**EXERCISE MATERIALS**
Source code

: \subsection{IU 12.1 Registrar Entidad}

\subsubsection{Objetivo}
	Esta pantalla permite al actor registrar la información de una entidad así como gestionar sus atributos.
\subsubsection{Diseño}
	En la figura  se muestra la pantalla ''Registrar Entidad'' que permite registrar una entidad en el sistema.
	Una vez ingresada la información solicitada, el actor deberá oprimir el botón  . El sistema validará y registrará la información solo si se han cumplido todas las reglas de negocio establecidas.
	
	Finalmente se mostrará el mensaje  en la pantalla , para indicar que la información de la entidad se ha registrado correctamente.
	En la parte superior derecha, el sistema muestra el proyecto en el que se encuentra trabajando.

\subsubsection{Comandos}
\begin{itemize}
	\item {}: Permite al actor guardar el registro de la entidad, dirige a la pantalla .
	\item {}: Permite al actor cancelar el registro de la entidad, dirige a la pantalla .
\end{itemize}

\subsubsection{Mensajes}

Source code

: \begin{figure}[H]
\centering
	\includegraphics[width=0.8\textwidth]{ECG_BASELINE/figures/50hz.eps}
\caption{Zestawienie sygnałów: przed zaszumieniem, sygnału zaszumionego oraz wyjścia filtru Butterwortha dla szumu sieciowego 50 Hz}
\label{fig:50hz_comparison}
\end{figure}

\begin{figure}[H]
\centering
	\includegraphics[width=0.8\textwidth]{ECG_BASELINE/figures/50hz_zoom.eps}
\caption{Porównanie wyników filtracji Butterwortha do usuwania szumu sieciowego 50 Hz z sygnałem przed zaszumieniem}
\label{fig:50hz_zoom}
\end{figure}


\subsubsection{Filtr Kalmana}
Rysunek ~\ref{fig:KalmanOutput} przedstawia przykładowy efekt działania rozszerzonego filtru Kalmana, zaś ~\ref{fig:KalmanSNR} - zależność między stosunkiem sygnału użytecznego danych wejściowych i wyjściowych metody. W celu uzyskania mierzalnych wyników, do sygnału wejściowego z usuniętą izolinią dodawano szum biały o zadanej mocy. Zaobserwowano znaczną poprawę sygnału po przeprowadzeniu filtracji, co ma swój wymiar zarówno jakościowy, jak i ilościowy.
--
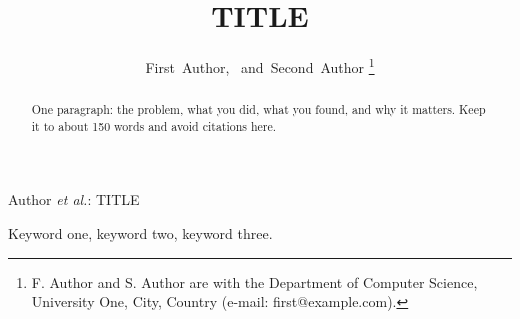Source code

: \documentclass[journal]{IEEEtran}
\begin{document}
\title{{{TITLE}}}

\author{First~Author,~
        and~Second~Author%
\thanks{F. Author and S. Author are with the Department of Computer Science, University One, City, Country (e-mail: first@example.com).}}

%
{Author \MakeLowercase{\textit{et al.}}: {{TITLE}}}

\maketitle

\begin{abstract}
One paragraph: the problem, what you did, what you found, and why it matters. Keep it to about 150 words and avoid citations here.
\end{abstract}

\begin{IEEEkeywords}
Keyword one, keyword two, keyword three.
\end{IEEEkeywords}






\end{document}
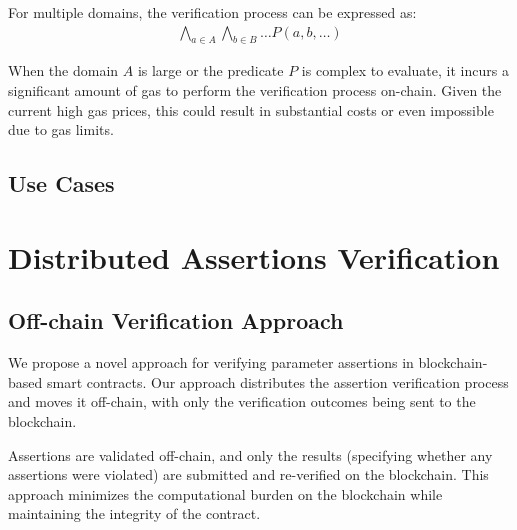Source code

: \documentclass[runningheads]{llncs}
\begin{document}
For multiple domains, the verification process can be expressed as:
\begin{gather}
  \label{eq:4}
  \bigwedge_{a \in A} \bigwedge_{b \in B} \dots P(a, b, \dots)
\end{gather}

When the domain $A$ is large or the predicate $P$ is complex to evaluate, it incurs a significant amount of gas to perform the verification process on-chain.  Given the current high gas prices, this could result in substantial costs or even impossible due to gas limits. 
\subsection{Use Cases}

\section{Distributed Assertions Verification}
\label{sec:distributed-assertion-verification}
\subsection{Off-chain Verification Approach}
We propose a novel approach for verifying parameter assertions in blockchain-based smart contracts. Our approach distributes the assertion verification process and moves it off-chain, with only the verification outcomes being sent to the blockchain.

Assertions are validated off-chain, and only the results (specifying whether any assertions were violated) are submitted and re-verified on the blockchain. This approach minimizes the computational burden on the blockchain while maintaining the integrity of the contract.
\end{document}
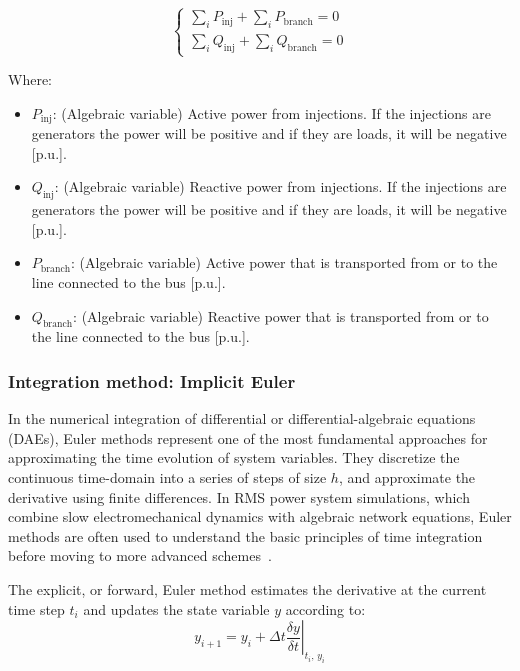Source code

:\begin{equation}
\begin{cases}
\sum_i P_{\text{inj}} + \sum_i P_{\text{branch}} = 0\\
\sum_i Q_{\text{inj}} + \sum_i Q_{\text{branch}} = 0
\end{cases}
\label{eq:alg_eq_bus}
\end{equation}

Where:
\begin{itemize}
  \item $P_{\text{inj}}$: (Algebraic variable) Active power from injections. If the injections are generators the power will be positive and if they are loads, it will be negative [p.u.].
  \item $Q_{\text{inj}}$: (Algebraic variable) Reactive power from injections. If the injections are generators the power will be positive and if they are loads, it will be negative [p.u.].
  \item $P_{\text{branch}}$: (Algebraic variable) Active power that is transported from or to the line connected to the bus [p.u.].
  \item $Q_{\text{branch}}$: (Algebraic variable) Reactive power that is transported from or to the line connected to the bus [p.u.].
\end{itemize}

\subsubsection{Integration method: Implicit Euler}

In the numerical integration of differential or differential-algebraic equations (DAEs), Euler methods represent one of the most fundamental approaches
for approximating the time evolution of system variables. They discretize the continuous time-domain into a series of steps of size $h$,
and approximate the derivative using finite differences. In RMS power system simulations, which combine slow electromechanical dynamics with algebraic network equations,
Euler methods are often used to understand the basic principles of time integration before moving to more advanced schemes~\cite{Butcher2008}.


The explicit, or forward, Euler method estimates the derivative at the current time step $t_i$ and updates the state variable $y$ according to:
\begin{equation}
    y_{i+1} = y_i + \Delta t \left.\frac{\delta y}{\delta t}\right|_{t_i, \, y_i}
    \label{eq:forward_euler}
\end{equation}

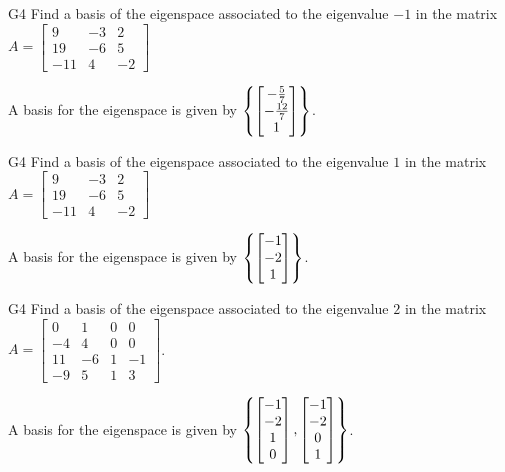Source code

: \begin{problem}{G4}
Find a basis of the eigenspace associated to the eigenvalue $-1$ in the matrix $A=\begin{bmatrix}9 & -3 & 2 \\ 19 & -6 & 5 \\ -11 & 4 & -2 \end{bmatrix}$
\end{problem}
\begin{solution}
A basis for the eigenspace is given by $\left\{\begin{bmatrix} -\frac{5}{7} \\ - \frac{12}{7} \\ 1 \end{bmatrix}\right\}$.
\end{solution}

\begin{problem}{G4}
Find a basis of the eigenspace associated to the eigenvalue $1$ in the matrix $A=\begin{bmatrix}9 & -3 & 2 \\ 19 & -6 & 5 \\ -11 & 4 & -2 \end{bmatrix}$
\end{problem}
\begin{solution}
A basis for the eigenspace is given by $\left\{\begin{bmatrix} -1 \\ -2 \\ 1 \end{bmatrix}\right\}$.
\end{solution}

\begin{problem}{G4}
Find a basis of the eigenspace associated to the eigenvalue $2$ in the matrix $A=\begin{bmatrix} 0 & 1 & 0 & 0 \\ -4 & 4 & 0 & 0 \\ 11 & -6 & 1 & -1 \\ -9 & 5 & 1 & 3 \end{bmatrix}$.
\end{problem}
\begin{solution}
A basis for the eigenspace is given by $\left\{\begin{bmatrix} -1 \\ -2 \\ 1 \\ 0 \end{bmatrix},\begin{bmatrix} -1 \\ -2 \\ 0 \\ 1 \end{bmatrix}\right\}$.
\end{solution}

**TASK OBJECTIVE**
Check each line of the entries above, and show every one holding the word "branch".

**REPLY TO THE EXERCISE**
\sum_i P_{\text{inj}} + \sum_i P_{\text{branch}} = 0\\
\sum_i Q_{\text{inj}} + \sum_i Q_{\text{branch}} = 0
  \item $P_{\text{branch}}$: (Algebraic variable) Active power that is transported from or to the line connected to the bus [p.u.].
  \item $Q_{\text{branch}}$: (Algebraic variable) Reactive power that is transported from or to the line connected to the bus [p.u.].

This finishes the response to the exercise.